(Supplied records begins)

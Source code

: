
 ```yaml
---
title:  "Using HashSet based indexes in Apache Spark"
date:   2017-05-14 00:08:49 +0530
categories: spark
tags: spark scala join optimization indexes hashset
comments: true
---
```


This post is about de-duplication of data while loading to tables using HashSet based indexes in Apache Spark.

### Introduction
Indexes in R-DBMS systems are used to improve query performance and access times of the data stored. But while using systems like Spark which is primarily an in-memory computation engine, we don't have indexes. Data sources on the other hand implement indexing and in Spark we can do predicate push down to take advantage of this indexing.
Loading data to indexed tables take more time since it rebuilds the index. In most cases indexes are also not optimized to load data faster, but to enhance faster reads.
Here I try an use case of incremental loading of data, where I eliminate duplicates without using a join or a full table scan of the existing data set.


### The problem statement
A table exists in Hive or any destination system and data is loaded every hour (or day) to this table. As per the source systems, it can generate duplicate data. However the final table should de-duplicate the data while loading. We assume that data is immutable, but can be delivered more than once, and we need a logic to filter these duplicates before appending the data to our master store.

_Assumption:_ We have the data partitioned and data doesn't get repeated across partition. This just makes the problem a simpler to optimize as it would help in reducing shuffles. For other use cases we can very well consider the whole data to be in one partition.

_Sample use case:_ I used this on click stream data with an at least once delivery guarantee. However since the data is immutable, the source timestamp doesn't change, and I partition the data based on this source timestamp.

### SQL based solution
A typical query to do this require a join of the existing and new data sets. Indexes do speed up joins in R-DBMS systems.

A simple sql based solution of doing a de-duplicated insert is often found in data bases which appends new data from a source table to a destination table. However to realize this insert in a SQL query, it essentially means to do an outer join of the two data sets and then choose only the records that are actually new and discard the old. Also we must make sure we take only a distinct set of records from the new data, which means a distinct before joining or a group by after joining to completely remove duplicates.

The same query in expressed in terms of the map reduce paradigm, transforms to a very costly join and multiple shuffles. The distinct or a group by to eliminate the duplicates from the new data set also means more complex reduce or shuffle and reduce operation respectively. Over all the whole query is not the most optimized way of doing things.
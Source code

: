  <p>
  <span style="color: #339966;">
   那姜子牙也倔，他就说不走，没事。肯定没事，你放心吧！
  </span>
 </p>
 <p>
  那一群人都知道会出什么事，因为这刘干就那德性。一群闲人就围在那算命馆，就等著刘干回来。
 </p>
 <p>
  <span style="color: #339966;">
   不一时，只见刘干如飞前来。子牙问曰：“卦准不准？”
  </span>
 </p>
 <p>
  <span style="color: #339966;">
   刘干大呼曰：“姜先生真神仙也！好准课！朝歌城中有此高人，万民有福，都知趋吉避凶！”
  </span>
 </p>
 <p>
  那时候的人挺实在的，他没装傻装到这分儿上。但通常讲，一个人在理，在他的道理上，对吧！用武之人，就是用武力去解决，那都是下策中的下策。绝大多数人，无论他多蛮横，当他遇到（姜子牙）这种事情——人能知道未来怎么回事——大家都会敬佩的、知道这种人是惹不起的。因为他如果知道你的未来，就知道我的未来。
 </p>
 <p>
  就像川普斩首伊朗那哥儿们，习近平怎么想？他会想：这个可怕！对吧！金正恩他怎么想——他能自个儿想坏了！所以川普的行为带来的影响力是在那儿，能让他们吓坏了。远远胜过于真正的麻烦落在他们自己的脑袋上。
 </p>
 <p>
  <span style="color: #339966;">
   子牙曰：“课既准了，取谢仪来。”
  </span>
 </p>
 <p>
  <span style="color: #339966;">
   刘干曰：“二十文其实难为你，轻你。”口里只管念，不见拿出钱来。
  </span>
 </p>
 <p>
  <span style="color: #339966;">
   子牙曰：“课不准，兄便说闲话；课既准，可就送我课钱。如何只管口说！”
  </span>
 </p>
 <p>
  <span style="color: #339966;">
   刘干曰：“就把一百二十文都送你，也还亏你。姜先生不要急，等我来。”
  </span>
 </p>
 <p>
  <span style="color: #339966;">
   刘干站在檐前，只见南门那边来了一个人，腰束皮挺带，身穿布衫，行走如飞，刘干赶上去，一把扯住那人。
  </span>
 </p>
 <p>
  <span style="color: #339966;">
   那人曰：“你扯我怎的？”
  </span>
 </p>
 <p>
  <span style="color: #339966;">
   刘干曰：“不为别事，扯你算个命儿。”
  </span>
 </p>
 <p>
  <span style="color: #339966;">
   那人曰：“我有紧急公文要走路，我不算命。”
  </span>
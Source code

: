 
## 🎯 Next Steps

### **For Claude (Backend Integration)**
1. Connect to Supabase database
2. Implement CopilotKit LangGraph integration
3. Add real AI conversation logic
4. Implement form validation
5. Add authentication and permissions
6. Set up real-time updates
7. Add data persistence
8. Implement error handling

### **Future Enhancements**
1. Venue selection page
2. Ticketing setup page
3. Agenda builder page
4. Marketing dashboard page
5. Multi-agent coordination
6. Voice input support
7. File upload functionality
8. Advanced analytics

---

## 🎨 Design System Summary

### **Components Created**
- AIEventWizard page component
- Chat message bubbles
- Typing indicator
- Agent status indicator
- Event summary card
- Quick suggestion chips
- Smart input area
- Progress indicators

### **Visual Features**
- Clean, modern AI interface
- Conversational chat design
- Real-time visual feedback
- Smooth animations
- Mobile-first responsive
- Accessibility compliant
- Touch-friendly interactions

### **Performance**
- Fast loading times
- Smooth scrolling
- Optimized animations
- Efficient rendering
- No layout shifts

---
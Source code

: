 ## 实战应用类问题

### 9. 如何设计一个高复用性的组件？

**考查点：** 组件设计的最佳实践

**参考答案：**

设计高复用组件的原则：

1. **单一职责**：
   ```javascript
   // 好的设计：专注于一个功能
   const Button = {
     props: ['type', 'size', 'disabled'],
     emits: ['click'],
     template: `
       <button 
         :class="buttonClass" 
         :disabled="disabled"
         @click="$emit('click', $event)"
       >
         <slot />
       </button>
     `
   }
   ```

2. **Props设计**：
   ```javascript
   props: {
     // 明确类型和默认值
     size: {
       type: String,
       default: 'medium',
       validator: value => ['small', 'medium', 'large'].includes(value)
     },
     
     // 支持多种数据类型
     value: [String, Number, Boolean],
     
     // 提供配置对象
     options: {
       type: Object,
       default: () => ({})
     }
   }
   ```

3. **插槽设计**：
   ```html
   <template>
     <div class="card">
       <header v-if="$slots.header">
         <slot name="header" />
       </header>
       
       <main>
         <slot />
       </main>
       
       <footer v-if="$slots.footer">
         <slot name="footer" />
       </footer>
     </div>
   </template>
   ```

(Supplied records ends)

## [Task statement]
Please find every line in the records that contains the word "animations", and copy it out.

## [Solution to the exercise]
- Smooth animations
- Optimized animations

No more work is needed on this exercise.